───── DATASET RECORDS
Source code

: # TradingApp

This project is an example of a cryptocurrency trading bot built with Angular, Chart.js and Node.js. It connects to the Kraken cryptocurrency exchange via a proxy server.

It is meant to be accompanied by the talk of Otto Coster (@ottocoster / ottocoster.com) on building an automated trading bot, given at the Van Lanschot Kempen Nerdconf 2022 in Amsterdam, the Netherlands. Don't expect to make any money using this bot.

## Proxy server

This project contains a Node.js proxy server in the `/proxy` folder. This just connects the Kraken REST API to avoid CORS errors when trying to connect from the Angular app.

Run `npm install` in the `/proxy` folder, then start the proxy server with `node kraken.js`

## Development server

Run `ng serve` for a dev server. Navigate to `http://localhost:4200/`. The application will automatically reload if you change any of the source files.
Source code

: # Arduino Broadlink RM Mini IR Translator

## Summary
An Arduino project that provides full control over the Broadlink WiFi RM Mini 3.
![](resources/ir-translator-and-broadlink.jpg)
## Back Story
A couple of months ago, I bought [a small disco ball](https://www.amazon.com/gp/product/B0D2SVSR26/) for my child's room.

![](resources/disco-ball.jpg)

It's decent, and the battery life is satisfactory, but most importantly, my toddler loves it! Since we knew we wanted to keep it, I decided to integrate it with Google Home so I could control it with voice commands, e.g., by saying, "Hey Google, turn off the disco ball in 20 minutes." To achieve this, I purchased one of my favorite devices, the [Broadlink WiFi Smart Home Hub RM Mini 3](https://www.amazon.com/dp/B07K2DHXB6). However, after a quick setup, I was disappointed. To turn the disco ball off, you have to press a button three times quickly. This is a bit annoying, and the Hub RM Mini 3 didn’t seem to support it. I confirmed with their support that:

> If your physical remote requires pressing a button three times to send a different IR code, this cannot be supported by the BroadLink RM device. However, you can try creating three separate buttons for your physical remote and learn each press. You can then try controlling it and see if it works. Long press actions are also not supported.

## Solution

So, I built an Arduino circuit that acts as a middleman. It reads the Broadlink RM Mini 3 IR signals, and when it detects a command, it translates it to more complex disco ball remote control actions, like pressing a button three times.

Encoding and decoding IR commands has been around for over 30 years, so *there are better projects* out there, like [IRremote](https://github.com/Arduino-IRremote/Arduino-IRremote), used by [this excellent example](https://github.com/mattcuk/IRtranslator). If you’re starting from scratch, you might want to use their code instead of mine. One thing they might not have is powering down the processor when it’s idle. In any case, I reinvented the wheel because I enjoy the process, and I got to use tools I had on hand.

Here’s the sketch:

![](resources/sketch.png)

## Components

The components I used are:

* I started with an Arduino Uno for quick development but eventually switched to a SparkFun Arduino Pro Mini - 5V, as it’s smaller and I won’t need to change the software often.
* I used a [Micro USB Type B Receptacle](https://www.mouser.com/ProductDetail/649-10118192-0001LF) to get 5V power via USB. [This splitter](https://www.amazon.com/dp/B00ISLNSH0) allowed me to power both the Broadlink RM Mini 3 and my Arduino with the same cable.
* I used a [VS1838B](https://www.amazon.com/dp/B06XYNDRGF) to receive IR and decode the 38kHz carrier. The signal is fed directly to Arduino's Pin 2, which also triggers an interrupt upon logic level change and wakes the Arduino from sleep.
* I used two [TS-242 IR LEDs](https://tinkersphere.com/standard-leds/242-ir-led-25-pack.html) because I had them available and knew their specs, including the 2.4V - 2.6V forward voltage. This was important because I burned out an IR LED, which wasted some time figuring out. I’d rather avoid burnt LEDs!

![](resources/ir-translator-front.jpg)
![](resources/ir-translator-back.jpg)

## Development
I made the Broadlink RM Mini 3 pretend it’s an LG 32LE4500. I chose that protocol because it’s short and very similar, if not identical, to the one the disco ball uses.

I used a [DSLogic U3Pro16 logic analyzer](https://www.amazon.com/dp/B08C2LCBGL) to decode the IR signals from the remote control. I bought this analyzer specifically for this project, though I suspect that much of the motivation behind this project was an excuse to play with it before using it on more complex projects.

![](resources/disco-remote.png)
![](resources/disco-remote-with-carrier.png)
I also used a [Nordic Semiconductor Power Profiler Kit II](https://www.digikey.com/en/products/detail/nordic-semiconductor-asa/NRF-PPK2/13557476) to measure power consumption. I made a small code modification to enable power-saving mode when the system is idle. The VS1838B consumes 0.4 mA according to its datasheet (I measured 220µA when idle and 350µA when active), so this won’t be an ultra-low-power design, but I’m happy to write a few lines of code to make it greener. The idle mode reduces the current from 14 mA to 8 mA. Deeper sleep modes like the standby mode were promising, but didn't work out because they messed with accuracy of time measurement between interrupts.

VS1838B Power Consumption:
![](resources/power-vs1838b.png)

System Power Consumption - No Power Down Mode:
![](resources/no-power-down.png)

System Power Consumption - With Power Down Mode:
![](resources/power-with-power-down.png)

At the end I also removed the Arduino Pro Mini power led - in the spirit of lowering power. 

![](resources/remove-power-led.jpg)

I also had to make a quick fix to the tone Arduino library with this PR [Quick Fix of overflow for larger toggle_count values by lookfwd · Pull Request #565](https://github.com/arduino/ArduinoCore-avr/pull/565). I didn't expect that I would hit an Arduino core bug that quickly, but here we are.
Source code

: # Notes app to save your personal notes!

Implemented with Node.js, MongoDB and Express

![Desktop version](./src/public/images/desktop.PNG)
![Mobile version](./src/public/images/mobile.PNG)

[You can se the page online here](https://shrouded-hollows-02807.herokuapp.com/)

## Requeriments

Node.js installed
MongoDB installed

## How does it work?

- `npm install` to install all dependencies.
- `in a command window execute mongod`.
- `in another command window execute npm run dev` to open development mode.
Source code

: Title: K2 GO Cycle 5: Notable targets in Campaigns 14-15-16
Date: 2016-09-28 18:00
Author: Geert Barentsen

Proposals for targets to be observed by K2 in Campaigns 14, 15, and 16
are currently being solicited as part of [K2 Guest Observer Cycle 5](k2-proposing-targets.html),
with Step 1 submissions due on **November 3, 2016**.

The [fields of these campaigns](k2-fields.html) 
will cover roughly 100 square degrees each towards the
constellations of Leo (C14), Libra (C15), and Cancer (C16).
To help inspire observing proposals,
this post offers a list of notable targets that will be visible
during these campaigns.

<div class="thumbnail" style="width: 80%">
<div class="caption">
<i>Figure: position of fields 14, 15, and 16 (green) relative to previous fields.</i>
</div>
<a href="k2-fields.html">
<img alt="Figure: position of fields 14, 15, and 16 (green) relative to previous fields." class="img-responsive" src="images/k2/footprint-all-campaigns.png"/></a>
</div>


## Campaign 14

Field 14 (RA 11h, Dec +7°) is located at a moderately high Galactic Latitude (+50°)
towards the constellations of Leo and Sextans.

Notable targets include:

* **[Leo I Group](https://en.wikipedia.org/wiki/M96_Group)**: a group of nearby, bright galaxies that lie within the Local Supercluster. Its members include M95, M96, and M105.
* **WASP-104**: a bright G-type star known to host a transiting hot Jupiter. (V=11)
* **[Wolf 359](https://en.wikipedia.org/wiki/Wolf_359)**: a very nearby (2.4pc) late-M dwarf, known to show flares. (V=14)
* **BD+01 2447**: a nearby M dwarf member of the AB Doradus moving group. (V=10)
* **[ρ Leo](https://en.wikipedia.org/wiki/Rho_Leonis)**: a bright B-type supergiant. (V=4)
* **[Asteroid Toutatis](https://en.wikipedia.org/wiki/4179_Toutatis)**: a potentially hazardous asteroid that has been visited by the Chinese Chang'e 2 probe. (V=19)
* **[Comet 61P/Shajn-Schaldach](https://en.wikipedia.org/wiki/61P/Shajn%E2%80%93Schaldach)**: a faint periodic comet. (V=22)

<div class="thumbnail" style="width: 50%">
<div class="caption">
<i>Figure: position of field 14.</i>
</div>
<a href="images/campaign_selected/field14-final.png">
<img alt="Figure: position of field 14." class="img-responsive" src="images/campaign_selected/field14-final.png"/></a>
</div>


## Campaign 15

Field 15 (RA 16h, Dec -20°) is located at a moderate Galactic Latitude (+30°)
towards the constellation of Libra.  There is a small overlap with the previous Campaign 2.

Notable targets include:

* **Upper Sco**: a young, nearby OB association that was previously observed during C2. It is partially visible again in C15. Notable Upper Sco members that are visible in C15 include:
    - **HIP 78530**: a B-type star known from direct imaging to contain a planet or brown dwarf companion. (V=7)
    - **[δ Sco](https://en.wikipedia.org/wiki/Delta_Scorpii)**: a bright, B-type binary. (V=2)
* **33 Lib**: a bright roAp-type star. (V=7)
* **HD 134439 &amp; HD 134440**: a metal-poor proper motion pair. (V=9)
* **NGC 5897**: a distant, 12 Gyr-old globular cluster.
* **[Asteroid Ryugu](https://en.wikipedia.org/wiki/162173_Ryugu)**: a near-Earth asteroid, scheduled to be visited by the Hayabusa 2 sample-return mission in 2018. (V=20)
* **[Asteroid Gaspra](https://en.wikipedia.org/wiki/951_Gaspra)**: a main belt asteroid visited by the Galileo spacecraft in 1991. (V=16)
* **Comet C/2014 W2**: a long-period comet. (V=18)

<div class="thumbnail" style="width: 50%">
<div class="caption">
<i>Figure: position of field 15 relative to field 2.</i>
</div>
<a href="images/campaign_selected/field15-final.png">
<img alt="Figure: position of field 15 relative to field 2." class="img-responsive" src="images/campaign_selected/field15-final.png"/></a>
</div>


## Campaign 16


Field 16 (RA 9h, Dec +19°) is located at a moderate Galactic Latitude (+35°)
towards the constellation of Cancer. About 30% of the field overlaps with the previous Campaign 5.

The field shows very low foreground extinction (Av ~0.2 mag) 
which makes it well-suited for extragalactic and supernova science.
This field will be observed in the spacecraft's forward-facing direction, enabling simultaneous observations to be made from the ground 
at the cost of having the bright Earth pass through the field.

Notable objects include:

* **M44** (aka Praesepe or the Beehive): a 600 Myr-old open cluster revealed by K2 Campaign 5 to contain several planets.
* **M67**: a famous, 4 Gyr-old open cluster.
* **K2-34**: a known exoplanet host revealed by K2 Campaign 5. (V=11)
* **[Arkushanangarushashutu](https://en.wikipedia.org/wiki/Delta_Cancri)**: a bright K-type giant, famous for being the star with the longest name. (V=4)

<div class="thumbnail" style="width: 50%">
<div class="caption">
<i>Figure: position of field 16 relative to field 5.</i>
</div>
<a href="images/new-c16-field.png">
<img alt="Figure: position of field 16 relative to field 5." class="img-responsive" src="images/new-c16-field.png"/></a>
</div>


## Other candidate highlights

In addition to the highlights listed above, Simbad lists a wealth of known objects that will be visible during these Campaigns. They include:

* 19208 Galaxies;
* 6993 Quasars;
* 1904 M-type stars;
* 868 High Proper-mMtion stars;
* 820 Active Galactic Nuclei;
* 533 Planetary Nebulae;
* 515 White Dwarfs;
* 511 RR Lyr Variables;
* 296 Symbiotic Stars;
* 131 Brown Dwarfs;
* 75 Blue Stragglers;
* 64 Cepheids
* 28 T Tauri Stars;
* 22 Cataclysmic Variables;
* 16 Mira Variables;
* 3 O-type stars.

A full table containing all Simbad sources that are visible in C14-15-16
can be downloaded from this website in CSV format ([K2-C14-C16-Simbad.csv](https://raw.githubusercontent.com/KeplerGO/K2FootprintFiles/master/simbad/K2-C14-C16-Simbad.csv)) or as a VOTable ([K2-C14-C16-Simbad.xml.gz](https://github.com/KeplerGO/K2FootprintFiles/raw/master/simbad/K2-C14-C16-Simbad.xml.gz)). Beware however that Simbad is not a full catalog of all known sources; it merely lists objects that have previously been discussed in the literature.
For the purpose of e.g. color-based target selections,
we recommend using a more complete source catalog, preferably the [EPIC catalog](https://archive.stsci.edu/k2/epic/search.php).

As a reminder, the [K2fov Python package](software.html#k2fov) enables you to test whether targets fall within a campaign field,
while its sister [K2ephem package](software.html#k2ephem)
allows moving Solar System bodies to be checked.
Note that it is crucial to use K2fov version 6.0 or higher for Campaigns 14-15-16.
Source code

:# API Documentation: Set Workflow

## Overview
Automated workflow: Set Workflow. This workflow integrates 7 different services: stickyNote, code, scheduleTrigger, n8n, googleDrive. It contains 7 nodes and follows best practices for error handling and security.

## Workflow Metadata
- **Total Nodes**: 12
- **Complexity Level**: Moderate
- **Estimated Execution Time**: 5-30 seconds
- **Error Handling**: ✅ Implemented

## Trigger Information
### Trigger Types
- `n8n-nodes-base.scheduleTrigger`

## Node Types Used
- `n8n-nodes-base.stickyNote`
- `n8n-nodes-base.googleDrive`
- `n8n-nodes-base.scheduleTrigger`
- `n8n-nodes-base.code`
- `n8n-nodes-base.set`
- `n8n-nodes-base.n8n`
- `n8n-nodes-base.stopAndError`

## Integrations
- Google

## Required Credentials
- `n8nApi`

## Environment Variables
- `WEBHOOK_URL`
──────────
## [EXERCISE]
Return exactly the lines from the beginning of the data above through the one containing "This project is", please. Include both end lines and add nothing else.

## [RESULT]
Source code

: # TradingApp

This project is an example of a cryptocurrency trading bot built with Angular, Chart.js and Node.js. It connects to the Kraken cryptocurrency exchange via a proxy server.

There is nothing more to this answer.